If you have suffered an injury in the workplace or developed an illness due to your working conditions, you could be entitled to worker’s comp benefits. These benefits are a state insurance plan dedicated to taking over individuals who have been hurt at work. Any company that has employees is required to take part in this program, according to state law.
If you are wondering whether you are entitled to this, look no further. Here are the basics to understand your right to workers’ comp benefits.
Workers’ comp was first designed to provide medical care for those who have suffered an injury at work. Over time, it has developed further, and the benefits have expanded.
This program operates on a no-fault basis. If you have been hurt at work, you can receive compensation without needing to prove who was at fault. If you were under the influence when the injury occurred, this is an exception to the no-fault rule. If you deliberately caused the injury, this is also an exception.
Injuries and Illnesses
What is covered by workers’ comp can vary from state to state. Knowing the qualifying conditions of this compensation is important, especially if you’re working in Maryland and got injured. Almost any injury occurring on the job is eligible for this program, and on that account, Trollinger Law recommends seeking immediate medical attention after an injury as this can be vital to establishing your right to workers’ comp. Bear in mind it does not need to have occurred in the workplace for it to count. If you were running an errand in a public space and incurred an injury, this is still eligible.
Illnesses which you have developed due to bad working conditions are also covered. If you develop a skin rash or condition due to exposure to chemicals in your workplace, this would count. If you have a condition that slowly developed over time due to the conditions of the workplace, this is also covered.

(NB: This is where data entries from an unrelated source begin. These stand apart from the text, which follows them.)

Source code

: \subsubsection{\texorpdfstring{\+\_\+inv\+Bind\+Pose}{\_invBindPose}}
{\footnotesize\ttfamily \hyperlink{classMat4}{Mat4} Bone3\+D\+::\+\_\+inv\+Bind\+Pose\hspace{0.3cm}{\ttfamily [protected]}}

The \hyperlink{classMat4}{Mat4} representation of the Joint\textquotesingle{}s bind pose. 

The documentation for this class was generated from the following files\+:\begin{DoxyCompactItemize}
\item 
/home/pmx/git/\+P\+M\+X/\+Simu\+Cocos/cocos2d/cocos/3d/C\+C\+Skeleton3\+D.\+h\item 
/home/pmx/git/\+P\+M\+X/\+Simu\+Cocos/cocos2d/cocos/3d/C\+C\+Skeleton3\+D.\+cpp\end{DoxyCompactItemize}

Whatever you are seeking compensation for must be fairly serious. If you have a small cut or a bruise that can be treated and healed fairly quickly, you cannot make a claim.
Are You an Employee?
In order to qualify, you must be considered an employee. The definition of one in this context is that your duties as an employee are controlled by your employer. You must receive wages for your work, and any training you require has to be provided by your employer. If you meet these standards, you are considered an employee and are eligible for the workers’ comp.
Freelancers or independent contractors, on the other hand, will most likely fall under these standards and are unfortunately not eligible.

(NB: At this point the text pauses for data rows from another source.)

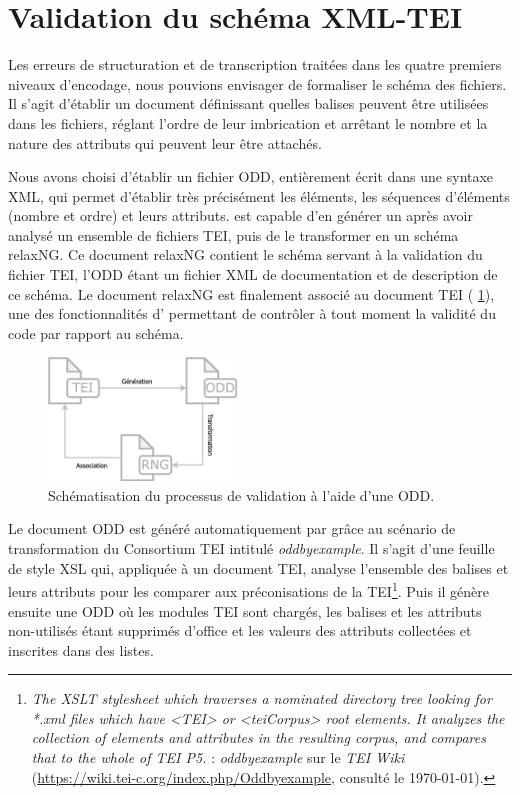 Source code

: \section{Validation du schéma XML-TEI}

Les erreurs de structuration et de transcription traitées dans les quatre premiers niveaux d'encodage, nous pouvions envisager de formaliser le schéma des fichiers. Il s'agit d'établir un document définissant quelles balises peuvent être utilisées dans les fichiers, réglant l'ordre de leur imbrication et arrêtant le nombre et la nature des attributs qui peuvent leur être attachés.

Nous avons choisi d'établir un fichier ODD, entièrement écrit dans une syntaxe XML, qui permet d'établir très précisément les éléments, les séquences d'éléments (nombre et ordre) et leurs attributs. \oxygen{} est capable d'en générer un après avoir analysé un ensemble de fichiers TEI, puis de le transformer en un schéma relaxNG. Ce document relaxNG contient le schéma servant à la validation du fichier TEI, l'ODD étant un fichier XML de documentation et de description de ce schéma. Le document relaxNG est finalement associé au document TEI (\fig{} \ref{fig:tei-odd-rng}), une des fonctionnalités d'\oxygen{} permettant de contrôler à tout moment la validité du code par rapport au schéma.

\begin{figure}[h]
    \centering
    \includegraphics[width=5cm]{img/tei-odd-rng.png}
    \caption{Schématisation du processus de validation à l'aide d'une ODD.}
    \label{fig:tei-odd-rng}
\end{figure}

Le document ODD est généré automatiquement par \oxygen{} grâce au scénario de transformation du Consortium TEI intitulé \textit{oddbyexample}. Il s'agit d'une feuille de style XSL qui, appliquée à un document TEI, analyse l'ensemble des balises et leurs attributs pour les comparer aux préconisations de la TEI\footnote{\textit{The XSLT stylesheet which traverses a nominated directory tree looking for *.xml files which have <TEI> or <teiCorpus> root elements. It analyzes the collection of elements and attributes in the resulting corpus, and compares that to the whole of TEI P5.} : \textit{oddbyexample} sur le \textit{TEI Wiki} (\url{https://wiki.tei-c.org/index.php/Oddbyexample}, consulté le \today).}. Puis il génère ensuite une ODD où les modules TEI sont chargés, les balises et les attributs non-utilisés étant supprimés d'office et les valeurs des attributs collectées et inscrites dans des listes.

It is worth noting that even if you only work part-time or seasonally, as long as you meet the requirements, you are considered an employee.
Some states exclude workers who meet the employee definition, these include but are not limited to domestic workers, casual laborers, or those hired from a temp agency.
What Benefits are Available?
Workers’ comp benefits can cover any lost wages caused by the injury or illness. It can also cover any medical expenses incurred or treatment required, as well as the cost of rehab or therapy.
If the injury or illness has meant that you cannot return to your job, you may be able to receive training or tuition. If the injury or illness is long-term, disability benefits could also be available.
A file can be claimed for various reasons including a single event or repeated events that have led to harm. Once the claim has been filed, it is the employer’s responsibility to comply with any investigation into the claim.
Following the investigation, the employer must welcome back the injured part once they have healed. If the employer attempts to or does penalize the employee in any way, they may suffer civil or criminal charges.
An employer’s active participation following a claim can help an employee return to work quickly as they are able to facilitate the benefits the employee needs. The quicker the injured or ill party can receive medical care and other necessary resources, the quicker they will be able to heal and return to work.
The most important aspect of receiving workers’ comp is that you are considered an employee within the current definition. If you aren’t or you fall under the exceptions, you are not eligible for anything under this program.
Following that, the injury or illness for which you are claiming must have occurred either in the workplace or in the process of you carrying out your work duties. Even if the injury occurred in a public space, as long as it is verified that you were in this area for work-related reasons, you are eligible.